Sex on the Table - AK

I am primarily responding to the Lacanian diagrams as aesthetic forms – this may be because I am already very familiar with their intellectual meanings and connotations. That said, here’s my interp of the Table of Sexuation:




The table is an algebraic rendering of Lacan’s argument put forward in Seminar 20, 'Encore - on Female Sexuality'. In these equations he states that speaking beings can align themselves on either side, on the side of men or women. The top section of the table is an attempt to encapsulate the universal and individual aspects of subjectivity; I would say an attempt to make universal the specifics of the subject due to her or his relationship to language and the symbolic. On the side of the male, the top line translates as: 'There is a being in language who says 'no' to the phallic function' - this is described as the male existential position.
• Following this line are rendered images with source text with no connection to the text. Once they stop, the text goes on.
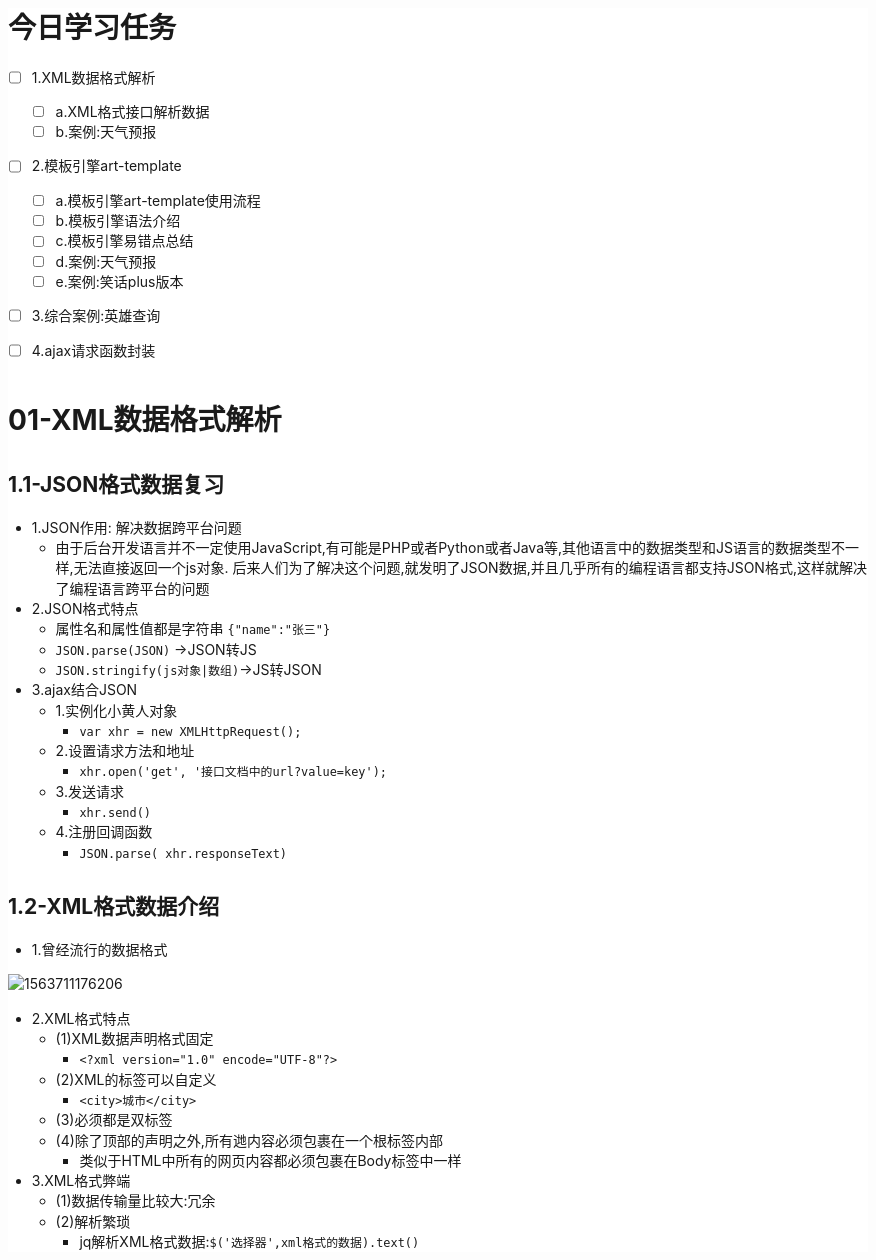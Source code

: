 # 今日学习任务



* [ ] 1.XML数据格式解析
  * [ ] a.XML格式接口解析数据
  * [ ] b.案例:天气预报
* [ ] 2.模板引擎art-template
  * [ ] a.模板引擎art-template使用流程
  * [ ] b.模板引擎语法介绍
  * [ ] c.模板引擎易错点总结
  * [ ] d.案例:天气预报
  * [ ] e.案例:笑话plus版本
* [ ] 3.综合案例:英雄查询
* [ ] 4.ajax请求函数封装



# 01-XML数据格式解析



## 1.1-JSON格式数据复习

* 1.JSON作用: 解决数据跨平台问题
  * 由于后台开发语言并不一定使用JavaScript,有可能是PHP或者Python或者Java等,其他语言中的数据类型和JS语言的数据类型不一样,无法直接返回一个js对象. 后来人们为了解决这个问题,就发明了JSON数据,并且几乎所有的编程语言都支持JSON格式,这样就解决了编程语言跨平台的问题
* 2.JSON格式特点
  * 属性名和属性值都是字符串 `{"name":"张三"}`
  * `JSON.parse(JSON)`  ->JSON转JS
  * `JSON.stringify(js对象|数组)`->JS转JSON
* 3.ajax结合JSON
  * 1.实例化小黄人对象
    * `var xhr = new XMLHttpRequest();`
  * 2.设置请求方法和地址
    * `xhr.open('get', '接口文档中的url?value=key');`
  * 3.发送请求
    * `xhr.send()`
  * 4.注册回调函数
    * `JSON.parse( xhr.responseText)`

## 1.2-XML格式数据介绍

* 1.曾经流行的数据格式

![1563711176206](day02.assets/1563711176206.png)

* 2.XML格式特点
  * (1)XML数据声明格式固定
    * `<?xml version="1.0" encode="UTF-8"?>`
  * (2)XML的标签可以自定义
    * `<city>城市</city>`
  * (3)必须都是双标签
  * (4)除了顶部的声明之外,所有逇内容必须包裹在一个根标签内部
    * 类似于HTML中所有的网页内容都必须包裹在Body标签中一样
* 3.XML格式弊端
  * (1)数据传输量比较大:冗余
  * (2)解析繁琐
    * jq解析XML格式数据:`$('选择器',xml格式的数据).text()`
The equation directly under this reads: 'All beings in language are subject to the phallic function'. This means that man's pleasures are in relation to the play of signifiers. On the side of the woman, the first line translates as: 'There is not a being in language who is not subject to the phallic function' - the female existential position. And underneath that: 'Not all of the speaking being is subject to the phallic function' - described as the universal position. Which can be summarised as meaning that woman is not wholly bound or limited by the symbolic order or the signifier. (Before moving on to the discussion of what takes place below, I'll quickly discuss what the 'phallic function' is, which is symbolised as the phi).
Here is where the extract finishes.